- Data
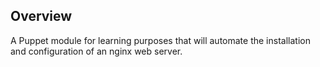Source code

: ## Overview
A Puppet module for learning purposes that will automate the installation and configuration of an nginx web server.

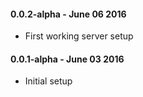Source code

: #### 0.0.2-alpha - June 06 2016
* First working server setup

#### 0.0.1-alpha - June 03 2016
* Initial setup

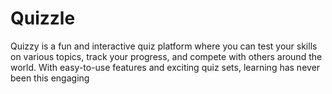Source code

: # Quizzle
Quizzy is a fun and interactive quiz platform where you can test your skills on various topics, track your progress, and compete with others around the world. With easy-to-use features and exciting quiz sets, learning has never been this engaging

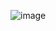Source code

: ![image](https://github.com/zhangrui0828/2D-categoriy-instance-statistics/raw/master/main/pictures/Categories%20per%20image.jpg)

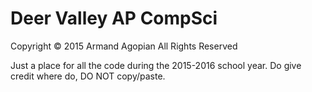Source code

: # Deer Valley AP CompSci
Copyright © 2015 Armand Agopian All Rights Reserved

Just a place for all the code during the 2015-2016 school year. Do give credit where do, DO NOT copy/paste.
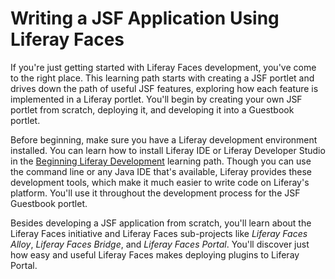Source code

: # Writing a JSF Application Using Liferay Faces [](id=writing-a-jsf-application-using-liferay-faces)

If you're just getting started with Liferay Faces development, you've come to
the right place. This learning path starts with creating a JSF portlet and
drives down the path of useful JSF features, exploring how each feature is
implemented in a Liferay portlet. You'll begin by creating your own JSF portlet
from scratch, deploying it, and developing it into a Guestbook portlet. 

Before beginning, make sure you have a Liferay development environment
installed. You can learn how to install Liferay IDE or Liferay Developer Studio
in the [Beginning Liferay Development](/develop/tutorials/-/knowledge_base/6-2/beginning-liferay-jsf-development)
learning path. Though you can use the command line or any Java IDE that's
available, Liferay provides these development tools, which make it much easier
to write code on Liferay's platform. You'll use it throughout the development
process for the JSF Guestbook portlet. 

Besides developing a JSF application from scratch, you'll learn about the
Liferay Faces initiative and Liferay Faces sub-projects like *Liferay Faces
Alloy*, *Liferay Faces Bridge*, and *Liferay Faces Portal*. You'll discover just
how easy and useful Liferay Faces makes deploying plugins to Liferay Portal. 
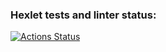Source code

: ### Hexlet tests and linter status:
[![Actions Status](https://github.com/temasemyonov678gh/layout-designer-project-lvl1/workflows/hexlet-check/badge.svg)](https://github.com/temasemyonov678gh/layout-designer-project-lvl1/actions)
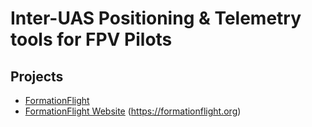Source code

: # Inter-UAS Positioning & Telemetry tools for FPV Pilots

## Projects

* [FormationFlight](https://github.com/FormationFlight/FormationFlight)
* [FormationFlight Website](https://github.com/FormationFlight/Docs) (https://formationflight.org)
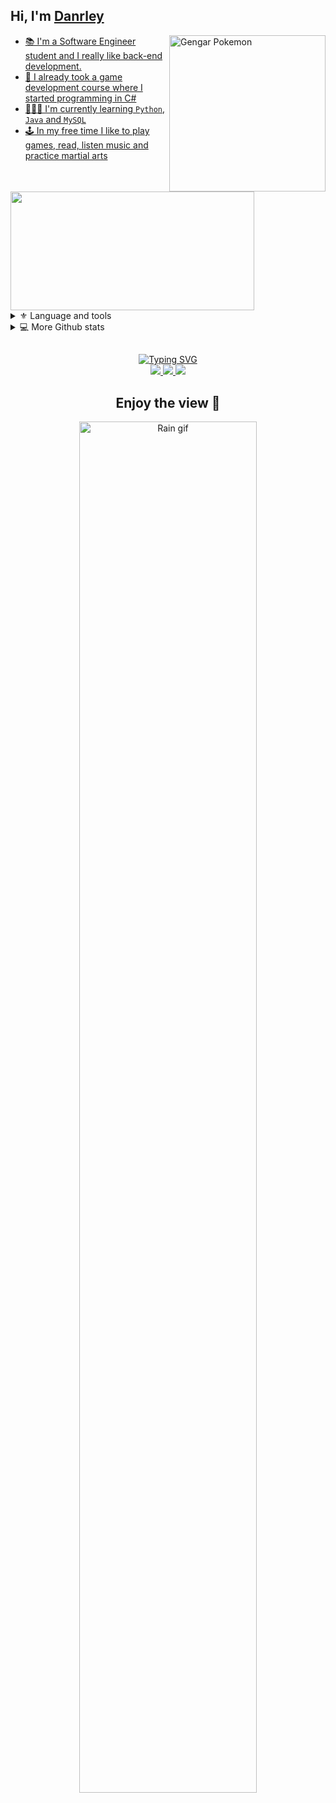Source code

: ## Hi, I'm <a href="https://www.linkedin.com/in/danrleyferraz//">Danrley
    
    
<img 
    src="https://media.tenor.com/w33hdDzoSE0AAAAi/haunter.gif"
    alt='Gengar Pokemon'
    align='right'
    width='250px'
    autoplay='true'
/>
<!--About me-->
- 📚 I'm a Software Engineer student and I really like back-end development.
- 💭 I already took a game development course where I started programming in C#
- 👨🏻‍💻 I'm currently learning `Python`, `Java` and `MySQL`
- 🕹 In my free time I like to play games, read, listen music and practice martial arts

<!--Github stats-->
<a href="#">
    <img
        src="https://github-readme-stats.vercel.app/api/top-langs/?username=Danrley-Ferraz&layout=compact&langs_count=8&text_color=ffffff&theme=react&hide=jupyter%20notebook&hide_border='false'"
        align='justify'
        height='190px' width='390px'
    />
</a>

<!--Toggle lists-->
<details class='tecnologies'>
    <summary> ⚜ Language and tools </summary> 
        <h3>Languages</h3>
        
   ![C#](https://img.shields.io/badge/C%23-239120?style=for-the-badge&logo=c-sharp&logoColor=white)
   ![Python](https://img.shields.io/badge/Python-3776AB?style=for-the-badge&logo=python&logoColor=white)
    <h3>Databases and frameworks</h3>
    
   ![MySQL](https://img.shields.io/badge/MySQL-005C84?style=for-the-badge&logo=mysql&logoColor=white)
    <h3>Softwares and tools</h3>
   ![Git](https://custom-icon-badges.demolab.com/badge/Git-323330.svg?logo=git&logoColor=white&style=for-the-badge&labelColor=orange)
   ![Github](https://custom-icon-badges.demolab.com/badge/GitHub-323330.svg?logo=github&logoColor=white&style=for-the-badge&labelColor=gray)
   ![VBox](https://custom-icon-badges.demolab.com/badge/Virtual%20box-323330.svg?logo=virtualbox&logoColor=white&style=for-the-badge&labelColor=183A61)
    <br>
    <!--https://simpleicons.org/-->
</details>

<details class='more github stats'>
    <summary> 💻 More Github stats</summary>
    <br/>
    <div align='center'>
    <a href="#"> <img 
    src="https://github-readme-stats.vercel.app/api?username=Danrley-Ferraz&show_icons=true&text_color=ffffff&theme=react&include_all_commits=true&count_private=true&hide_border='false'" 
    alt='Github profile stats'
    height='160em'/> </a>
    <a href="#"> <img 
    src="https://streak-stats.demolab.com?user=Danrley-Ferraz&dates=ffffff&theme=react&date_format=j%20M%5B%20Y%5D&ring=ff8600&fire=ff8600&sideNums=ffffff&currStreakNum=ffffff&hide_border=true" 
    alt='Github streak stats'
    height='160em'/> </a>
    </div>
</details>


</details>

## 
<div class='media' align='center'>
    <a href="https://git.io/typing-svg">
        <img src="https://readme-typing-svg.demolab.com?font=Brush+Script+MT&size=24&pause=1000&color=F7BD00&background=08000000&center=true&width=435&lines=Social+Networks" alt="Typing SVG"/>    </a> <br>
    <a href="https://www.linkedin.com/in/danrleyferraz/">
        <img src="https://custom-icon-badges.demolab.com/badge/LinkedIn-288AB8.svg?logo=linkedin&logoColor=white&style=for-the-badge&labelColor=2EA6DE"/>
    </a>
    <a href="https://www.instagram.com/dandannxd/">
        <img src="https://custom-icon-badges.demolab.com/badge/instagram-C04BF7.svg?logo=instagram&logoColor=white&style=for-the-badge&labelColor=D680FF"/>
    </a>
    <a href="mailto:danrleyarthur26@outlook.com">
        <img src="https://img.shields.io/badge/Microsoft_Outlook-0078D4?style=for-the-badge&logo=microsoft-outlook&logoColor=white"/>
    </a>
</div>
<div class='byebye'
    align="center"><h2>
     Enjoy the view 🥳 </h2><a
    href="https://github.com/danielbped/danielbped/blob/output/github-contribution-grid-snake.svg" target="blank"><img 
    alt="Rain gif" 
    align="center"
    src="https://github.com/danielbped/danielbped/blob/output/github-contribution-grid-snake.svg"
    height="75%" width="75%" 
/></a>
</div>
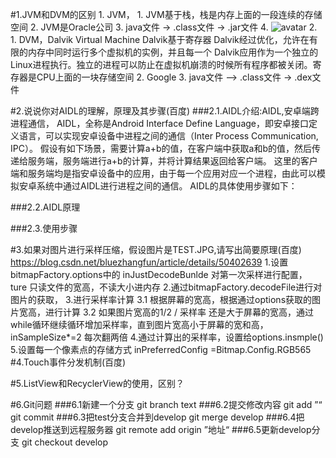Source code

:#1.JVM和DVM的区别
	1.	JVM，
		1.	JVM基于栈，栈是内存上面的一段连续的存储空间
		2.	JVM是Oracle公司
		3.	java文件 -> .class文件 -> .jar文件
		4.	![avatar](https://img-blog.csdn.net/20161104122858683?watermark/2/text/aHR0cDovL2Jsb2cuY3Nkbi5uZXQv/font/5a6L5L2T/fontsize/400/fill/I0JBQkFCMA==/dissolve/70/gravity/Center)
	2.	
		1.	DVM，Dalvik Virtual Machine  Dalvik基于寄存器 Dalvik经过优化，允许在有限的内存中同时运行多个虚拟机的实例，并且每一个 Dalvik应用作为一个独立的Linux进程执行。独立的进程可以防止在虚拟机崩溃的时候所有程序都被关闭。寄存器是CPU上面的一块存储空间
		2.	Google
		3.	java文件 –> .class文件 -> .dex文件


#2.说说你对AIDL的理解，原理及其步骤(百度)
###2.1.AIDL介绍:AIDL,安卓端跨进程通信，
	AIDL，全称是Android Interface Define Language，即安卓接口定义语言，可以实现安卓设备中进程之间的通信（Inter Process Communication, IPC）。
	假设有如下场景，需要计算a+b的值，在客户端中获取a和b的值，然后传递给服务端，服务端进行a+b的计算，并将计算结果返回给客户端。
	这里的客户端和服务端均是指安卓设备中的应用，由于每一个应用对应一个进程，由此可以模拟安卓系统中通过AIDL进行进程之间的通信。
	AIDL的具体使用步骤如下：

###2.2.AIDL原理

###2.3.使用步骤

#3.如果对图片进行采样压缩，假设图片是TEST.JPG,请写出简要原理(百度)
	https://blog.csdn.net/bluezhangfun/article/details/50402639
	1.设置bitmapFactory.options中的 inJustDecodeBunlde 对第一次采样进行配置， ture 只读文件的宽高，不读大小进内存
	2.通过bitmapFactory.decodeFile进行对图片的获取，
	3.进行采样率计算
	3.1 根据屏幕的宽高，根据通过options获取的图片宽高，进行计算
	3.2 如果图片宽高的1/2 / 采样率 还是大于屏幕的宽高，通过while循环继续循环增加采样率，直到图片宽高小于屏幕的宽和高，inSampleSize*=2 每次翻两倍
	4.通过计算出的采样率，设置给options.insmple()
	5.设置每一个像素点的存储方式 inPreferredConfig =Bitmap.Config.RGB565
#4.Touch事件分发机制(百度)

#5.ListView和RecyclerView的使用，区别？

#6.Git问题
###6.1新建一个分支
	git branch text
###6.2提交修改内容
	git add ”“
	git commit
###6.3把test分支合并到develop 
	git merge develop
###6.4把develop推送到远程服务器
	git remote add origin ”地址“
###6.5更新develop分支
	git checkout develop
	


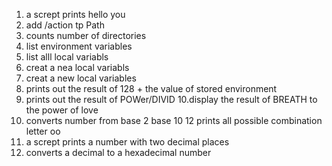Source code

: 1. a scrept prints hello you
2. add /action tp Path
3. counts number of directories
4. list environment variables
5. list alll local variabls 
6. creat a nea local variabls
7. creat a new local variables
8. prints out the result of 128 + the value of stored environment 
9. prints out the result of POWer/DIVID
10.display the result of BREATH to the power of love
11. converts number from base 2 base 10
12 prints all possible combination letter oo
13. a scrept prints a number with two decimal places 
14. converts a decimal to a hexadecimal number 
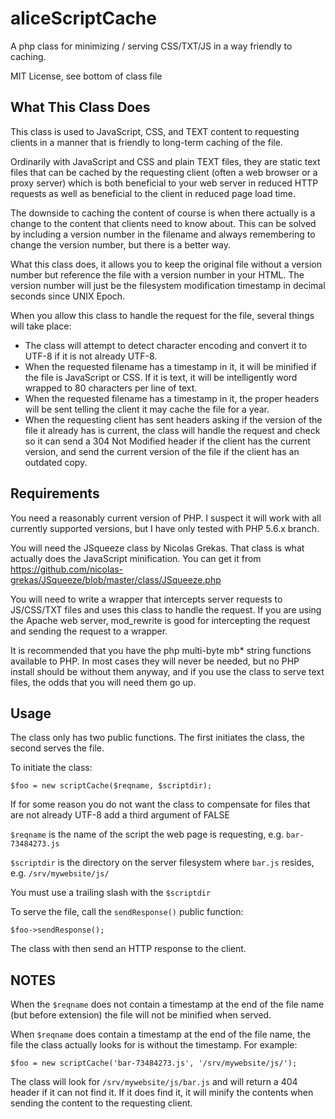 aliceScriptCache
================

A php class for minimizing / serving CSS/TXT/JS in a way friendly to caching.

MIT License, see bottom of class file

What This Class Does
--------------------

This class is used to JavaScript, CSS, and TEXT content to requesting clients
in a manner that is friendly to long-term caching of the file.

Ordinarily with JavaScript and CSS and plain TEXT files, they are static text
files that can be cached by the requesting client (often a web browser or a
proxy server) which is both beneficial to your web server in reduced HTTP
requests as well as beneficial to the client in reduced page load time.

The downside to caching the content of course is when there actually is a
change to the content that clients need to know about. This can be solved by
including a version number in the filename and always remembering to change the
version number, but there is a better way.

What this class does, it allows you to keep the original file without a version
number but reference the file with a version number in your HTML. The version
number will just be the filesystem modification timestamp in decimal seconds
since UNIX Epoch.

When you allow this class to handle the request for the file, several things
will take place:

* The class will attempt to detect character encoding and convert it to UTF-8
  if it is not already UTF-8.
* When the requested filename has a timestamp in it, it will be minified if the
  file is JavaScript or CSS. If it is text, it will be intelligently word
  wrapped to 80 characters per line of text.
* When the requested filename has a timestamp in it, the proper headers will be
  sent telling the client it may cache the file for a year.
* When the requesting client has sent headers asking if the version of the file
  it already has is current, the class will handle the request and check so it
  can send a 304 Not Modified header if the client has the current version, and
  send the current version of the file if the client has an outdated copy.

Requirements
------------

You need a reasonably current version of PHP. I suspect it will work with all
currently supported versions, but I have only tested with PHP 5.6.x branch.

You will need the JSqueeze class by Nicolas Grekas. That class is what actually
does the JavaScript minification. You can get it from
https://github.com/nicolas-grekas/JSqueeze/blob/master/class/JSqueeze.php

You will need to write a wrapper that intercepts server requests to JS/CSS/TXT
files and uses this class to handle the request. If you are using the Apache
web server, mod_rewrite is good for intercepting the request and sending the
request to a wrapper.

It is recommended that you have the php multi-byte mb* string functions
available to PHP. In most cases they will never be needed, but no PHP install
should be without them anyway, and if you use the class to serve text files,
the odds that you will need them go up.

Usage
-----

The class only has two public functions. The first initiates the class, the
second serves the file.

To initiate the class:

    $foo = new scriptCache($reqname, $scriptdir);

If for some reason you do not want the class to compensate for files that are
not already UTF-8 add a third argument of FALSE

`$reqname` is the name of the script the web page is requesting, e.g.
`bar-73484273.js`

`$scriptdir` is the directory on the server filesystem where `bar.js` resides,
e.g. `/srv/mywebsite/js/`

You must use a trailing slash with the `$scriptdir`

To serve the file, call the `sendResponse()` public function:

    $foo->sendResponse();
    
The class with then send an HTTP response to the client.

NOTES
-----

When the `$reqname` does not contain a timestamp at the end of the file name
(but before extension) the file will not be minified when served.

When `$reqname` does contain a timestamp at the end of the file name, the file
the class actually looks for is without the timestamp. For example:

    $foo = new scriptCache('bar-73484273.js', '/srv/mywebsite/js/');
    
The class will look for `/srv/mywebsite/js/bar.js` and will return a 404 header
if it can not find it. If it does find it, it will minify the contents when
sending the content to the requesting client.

- To do
Across all the entries, count the lines that contain the word "typing" and give the number by itself.

- Output of the task
2